Task goal - What you return should match the data exactly, from the first line to the last.

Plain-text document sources
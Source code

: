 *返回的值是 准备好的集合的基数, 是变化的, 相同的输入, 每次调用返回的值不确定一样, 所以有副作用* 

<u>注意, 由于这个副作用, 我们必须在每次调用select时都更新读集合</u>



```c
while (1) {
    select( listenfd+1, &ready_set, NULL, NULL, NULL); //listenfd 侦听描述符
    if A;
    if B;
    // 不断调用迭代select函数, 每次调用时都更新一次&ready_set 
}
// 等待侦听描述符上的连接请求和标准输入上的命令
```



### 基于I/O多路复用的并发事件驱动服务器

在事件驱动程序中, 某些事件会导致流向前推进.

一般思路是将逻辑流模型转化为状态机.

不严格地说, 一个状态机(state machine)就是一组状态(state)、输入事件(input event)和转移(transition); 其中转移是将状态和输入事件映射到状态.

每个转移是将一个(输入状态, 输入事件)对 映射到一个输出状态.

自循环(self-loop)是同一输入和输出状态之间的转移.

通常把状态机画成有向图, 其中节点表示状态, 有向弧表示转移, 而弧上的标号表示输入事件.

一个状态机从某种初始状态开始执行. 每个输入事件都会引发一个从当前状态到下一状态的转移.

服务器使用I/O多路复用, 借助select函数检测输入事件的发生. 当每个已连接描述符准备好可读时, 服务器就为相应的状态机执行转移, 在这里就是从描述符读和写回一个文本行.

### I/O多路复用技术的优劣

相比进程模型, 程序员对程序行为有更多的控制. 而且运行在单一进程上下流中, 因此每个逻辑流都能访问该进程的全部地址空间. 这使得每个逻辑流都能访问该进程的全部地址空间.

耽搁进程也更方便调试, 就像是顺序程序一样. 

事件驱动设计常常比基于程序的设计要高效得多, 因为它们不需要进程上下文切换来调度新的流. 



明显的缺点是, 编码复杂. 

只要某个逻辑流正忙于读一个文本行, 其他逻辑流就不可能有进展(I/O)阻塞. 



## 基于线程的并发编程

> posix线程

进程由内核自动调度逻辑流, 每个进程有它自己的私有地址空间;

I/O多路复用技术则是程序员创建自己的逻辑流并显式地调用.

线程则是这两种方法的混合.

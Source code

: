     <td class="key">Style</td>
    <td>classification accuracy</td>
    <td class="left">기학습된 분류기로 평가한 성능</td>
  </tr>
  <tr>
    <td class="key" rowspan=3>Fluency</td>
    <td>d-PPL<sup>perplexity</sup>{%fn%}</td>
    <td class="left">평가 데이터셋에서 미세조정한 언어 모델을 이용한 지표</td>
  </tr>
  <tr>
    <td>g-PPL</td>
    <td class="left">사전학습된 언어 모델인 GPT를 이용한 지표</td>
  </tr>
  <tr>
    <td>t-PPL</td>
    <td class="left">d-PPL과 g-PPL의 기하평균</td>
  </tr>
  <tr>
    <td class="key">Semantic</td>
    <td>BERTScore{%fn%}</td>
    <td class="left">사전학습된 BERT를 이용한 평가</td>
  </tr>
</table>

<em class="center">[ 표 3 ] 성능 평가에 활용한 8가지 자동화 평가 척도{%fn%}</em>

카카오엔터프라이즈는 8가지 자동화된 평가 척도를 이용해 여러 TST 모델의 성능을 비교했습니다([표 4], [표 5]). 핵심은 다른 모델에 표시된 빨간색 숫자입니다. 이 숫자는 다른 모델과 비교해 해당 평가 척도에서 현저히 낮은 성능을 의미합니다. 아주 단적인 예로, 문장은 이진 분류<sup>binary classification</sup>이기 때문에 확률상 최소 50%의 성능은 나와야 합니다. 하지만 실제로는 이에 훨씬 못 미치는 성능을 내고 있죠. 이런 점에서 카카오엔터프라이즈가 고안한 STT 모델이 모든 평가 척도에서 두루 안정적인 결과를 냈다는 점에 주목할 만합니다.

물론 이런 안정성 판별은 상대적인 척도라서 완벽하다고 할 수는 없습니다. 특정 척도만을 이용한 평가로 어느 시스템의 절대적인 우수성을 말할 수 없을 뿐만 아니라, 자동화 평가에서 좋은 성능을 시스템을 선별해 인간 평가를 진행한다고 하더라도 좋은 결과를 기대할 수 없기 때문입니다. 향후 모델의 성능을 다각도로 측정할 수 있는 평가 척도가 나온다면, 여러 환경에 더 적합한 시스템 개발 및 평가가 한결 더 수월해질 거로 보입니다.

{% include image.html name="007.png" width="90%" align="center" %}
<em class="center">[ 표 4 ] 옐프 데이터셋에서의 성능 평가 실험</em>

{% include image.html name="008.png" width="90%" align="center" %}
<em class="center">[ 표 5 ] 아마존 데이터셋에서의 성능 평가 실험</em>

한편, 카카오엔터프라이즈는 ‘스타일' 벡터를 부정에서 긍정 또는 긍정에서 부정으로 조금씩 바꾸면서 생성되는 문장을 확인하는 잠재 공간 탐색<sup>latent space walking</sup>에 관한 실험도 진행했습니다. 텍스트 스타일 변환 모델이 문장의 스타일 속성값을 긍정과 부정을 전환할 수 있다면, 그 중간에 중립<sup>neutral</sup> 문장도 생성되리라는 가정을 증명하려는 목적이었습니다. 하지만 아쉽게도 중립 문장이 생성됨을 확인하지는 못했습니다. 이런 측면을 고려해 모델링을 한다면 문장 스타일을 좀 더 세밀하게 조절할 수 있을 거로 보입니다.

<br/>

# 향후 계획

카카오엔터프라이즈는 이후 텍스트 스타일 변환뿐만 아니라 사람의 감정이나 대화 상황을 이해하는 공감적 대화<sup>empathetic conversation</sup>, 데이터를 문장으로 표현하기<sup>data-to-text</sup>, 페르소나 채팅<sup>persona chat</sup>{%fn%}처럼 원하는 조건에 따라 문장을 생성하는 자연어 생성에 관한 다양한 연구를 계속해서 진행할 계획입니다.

Written answer -
Source code

: *返回的值是 准备好的集合的基数, 是变化的, 相同的输入, 每次调用返回的值不确定一样, 所以有副作用* 

<u>注意, 由于这个副作用, 我们必须在每次调用select时都更新读集合</u>



```c
while (1) {
    select( listenfd+1, &ready_set, NULL, NULL, NULL); //listenfd 侦听描述符
    if A;
    if B;
    // 不断调用迭代select函数, 每次调用时都更新一次&ready_set 
}
// 等待侦听描述符上的连接请求和标准输入上的命令
```



### 基于I/O多路复用的并发事件驱动服务器

在事件驱动程序中, 某些事件会导致流向前推进.

一般思路是将逻辑流模型转化为状态机.

不严格地说, 一个状态机(state machine)就是一组状态(state)、输入事件(input event)和转移(transition); 其中转移是将状态和输入事件映射到状态.

每个转移是将一个(输入状态, 输入事件)对 映射到一个输出状态.

自循环(self-loop)是同一输入和输出状态之间的转移.

通常把状态机画成有向图, 其中节点表示状态, 有向弧表示转移, 而弧上的标号表示输入事件.

一个状态机从某种初始状态开始执行. 每个输入事件都会引发一个从当前状态到下一状态的转移.

服务器使用I/O多路复用, 借助select函数检测输入事件的发生. 当每个已连接描述符准备好可读时, 服务器就为相应的状态机执行转移, 在这里就是从描述符读和写回一个文本行.

### I/O多路复用技术的优劣

相比进程模型, 程序员对程序行为有更多的控制. 而且运行在单一进程上下流中, 因此每个逻辑流都能访问该进程的全部地址空间. 这使得每个逻辑流都能访问该进程的全部地址空间.

耽搁进程也更方便调试, 就像是顺序程序一样. 

事件驱动设计常常比基于程序的设计要高效得多, 因为它们不需要进程上下文切换来调度新的流. 



明显的缺点是, 编码复杂. 

只要某个逻辑流正忙于读一个文本行, 其他逻辑流就不可能有进展(I/O)阻塞. 



## 基于线程的并发编程

> posix线程

进程由内核自动调度逻辑流, 每个进程有它自己的私有地址空间;

I/O多路复用技术则是程序员创建自己的逻辑流并显式地调用.

线程则是这两种方法的混合.

Source code

:     <td class="key">Style</td>
    <td>classification accuracy</td>
    <td class="left">기학습된 분류기로 평가한 성능</td>
  </tr>
  <tr>
    <td class="key" rowspan=3>Fluency</td>
    <td>d-PPL<sup>perplexity</sup>{%fn%}</td>
    <td class="left">평가 데이터셋에서 미세조정한 언어 모델을 이용한 지표</td>
  </tr>
  <tr>
    <td>g-PPL</td>
    <td class="left">사전학습된 언어 모델인 GPT를 이용한 지표</td>
  </tr>
  <tr>
    <td>t-PPL</td>
    <td class="left">d-PPL과 g-PPL의 기하평균</td>
  </tr>
  <tr>
    <td class="key">Semantic</td>
    <td>BERTScore{%fn%}</td>
    <td class="left">사전학습된 BERT를 이용한 평가</td>
  </tr>
</table>

<em class="center">[ 표 3 ] 성능 평가에 활용한 8가지 자동화 평가 척도{%fn%}</em>

카카오엔터프라이즈는 8가지 자동화된 평가 척도를 이용해 여러 TST 모델의 성능을 비교했습니다([표 4], [표 5]). 핵심은 다른 모델에 표시된 빨간색 숫자입니다. 이 숫자는 다른 모델과 비교해 해당 평가 척도에서 현저히 낮은 성능을 의미합니다. 아주 단적인 예로, 문장은 이진 분류<sup>binary classification</sup>이기 때문에 확률상 최소 50%의 성능은 나와야 합니다. 하지만 실제로는 이에 훨씬 못 미치는 성능을 내고 있죠. 이런 점에서 카카오엔터프라이즈가 고안한 STT 모델이 모든 평가 척도에서 두루 안정적인 결과를 냈다는 점에 주목할 만합니다.

물론 이런 안정성 판별은 상대적인 척도라서 완벽하다고 할 수는 없습니다. 특정 척도만을 이용한 평가로 어느 시스템의 절대적인 우수성을 말할 수 없을 뿐만 아니라, 자동화 평가에서 좋은 성능을 시스템을 선별해 인간 평가를 진행한다고 하더라도 좋은 결과를 기대할 수 없기 때문입니다. 향후 모델의 성능을 다각도로 측정할 수 있는 평가 척도가 나온다면, 여러 환경에 더 적합한 시스템 개발 및 평가가 한결 더 수월해질 거로 보입니다.

{% include image.html name="007.png" width="90%" align="center" %}
<em class="center">[ 표 4 ] 옐프 데이터셋에서의 성능 평가 실험</em>

{% include image.html name="008.png" width="90%" align="center" %}
<em class="center">[ 표 5 ] 아마존 데이터셋에서의 성능 평가 실험</em>

한편, 카카오엔터프라이즈는 ‘스타일' 벡터를 부정에서 긍정 또는 긍정에서 부정으로 조금씩 바꾸면서 생성되는 문장을 확인하는 잠재 공간 탐색<sup>latent space walking</sup>에 관한 실험도 진행했습니다. 텍스트 스타일 변환 모델이 문장의 스타일 속성값을 긍정과 부정을 전환할 수 있다면, 그 중간에 중립<sup>neutral</sup> 문장도 생성되리라는 가정을 증명하려는 목적이었습니다. 하지만 아쉽게도 중립 문장이 생성됨을 확인하지는 못했습니다. 이런 측면을 고려해 모델링을 한다면 문장 스타일을 좀 더 세밀하게 조절할 수 있을 거로 보입니다.

<br/>

# 향후 계획

카카오엔터프라이즈는 이후 텍스트 스타일 변환뿐만 아니라 사람의 감정이나 대화 상황을 이해하는 공감적 대화<sup>empathetic conversation</sup>, 데이터를 문장으로 표현하기<sup>data-to-text</sup>, 페르소나 채팅<sup>persona chat</sup>{%fn%}처럼 원하는 조건에 따라 문장을 생성하는 자연어 생성에 관한 다양한 연구를 계속해서 진행할 계획입니다.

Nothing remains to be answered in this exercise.